WHAT YOU SHOULD DO: Would you please copy the part of the material below that opens with the line containing "## Next steps" and closes with the line containing "e o refluxo"? Copy it exactly, and only it.

RECORD EXTRACTS:
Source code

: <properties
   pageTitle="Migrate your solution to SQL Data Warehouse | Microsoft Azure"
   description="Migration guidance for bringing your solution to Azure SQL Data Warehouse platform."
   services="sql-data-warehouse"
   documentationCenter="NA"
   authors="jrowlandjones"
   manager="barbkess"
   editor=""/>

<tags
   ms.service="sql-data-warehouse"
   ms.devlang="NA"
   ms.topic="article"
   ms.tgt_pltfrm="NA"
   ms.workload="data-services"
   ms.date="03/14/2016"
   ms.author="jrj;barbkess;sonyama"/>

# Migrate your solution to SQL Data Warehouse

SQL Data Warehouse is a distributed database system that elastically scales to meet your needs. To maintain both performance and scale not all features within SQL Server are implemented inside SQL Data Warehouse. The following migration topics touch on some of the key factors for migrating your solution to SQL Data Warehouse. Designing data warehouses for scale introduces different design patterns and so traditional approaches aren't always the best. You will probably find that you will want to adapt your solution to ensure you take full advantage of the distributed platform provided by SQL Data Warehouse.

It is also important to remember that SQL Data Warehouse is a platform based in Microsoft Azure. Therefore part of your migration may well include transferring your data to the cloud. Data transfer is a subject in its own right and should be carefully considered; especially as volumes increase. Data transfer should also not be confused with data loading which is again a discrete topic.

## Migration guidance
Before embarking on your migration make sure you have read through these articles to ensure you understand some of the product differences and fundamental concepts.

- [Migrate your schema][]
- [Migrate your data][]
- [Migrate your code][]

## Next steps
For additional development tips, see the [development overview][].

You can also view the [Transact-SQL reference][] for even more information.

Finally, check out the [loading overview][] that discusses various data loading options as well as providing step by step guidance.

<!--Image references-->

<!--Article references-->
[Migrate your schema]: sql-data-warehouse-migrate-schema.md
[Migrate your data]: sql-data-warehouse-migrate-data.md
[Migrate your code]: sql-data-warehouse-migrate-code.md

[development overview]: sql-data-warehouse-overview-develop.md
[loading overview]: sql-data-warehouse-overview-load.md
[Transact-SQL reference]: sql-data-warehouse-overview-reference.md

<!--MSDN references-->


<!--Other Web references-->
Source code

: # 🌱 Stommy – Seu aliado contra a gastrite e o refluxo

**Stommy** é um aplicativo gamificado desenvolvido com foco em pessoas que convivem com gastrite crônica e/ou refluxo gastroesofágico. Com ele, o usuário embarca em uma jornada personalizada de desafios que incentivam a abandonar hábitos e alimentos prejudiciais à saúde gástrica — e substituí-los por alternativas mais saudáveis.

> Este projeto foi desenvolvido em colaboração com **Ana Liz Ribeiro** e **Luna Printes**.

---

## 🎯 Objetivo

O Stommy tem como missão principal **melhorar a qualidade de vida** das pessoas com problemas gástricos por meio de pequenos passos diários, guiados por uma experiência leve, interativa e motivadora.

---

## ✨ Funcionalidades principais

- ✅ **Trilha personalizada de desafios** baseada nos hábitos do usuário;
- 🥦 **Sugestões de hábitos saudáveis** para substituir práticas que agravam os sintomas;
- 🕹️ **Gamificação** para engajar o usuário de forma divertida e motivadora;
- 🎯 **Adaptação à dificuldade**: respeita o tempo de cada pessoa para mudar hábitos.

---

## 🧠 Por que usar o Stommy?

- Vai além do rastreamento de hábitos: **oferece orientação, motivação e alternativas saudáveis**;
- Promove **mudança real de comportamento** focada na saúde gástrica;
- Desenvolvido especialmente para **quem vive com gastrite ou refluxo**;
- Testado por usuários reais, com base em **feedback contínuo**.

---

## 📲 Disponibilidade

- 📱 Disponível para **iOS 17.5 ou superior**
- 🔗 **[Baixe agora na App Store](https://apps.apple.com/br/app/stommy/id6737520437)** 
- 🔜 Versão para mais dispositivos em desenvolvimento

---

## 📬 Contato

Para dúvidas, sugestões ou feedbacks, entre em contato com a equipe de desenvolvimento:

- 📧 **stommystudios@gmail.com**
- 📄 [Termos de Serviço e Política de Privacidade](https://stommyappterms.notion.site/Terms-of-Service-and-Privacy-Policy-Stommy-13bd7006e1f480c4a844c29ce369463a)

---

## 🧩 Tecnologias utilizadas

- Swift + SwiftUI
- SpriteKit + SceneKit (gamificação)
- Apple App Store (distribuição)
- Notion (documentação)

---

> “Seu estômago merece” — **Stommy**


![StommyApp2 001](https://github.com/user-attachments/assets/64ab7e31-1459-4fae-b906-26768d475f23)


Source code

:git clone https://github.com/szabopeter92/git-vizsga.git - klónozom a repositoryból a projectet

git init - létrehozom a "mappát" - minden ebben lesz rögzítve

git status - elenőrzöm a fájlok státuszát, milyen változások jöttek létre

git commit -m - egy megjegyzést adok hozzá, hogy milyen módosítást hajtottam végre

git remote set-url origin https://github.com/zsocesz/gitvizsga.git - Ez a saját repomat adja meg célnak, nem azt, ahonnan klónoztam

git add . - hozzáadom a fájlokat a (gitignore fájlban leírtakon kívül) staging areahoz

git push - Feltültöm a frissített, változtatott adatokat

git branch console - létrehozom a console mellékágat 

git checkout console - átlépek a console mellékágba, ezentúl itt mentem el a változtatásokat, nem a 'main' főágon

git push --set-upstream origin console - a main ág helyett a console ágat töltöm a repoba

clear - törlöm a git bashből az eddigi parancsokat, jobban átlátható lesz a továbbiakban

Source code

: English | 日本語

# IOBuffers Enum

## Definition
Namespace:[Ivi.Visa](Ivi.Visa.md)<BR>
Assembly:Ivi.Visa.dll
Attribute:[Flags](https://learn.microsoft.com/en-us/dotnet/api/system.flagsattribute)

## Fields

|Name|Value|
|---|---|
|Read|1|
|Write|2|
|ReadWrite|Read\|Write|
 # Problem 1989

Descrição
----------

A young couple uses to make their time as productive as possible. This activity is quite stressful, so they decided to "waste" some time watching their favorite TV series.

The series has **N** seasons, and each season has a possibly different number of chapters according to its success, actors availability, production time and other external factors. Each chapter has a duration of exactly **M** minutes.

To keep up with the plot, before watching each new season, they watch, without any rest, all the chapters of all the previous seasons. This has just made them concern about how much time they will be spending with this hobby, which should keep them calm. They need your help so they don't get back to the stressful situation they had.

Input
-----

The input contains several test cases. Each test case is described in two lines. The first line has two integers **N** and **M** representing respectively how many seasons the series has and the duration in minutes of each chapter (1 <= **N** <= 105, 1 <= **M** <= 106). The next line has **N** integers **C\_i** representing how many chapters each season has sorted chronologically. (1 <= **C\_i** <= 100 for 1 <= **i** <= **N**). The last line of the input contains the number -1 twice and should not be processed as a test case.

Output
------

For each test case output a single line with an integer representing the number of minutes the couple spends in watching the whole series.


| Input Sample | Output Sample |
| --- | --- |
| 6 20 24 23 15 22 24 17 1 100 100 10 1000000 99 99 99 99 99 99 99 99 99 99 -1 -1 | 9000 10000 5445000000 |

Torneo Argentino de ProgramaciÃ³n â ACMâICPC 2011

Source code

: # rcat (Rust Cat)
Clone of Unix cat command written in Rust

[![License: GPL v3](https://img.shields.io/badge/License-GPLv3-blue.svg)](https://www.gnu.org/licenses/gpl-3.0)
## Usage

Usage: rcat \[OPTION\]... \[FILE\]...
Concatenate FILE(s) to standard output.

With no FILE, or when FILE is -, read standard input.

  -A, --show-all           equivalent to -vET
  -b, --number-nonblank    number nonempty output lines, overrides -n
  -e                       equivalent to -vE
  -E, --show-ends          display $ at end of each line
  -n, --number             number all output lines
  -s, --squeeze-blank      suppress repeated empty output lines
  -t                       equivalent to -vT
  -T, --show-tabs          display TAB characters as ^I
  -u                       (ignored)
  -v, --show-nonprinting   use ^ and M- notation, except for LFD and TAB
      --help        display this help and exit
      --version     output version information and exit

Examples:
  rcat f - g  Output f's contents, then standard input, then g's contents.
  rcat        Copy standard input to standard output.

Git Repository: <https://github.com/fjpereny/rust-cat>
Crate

OUTPUT FOR THIS EXERCISE:
## Next steps
For additional development tips, see the [development overview][].

You can also view the [Transact-SQL reference][] for even more information.

Finally, check out the [loading overview][] that discusses various data loading options as well as providing step by step guidance.

<!--Image references-->

<!--Article references-->
[Migrate your schema]: sql-data-warehouse-migrate-schema.md
[Migrate your data]: sql-data-warehouse-migrate-data.md
[Migrate your code]: sql-data-warehouse-migrate-code.md

[development overview]: sql-data-warehouse-overview-develop.md
[loading overview]: sql-data-warehouse-overview-load.md
[Transact-SQL reference]: sql-data-warehouse-overview-reference.md

<!--MSDN references-->


<!--Other Web references-->
Source code

: # 🌱 Stommy – Seu aliado contra a gastrite e o refluxo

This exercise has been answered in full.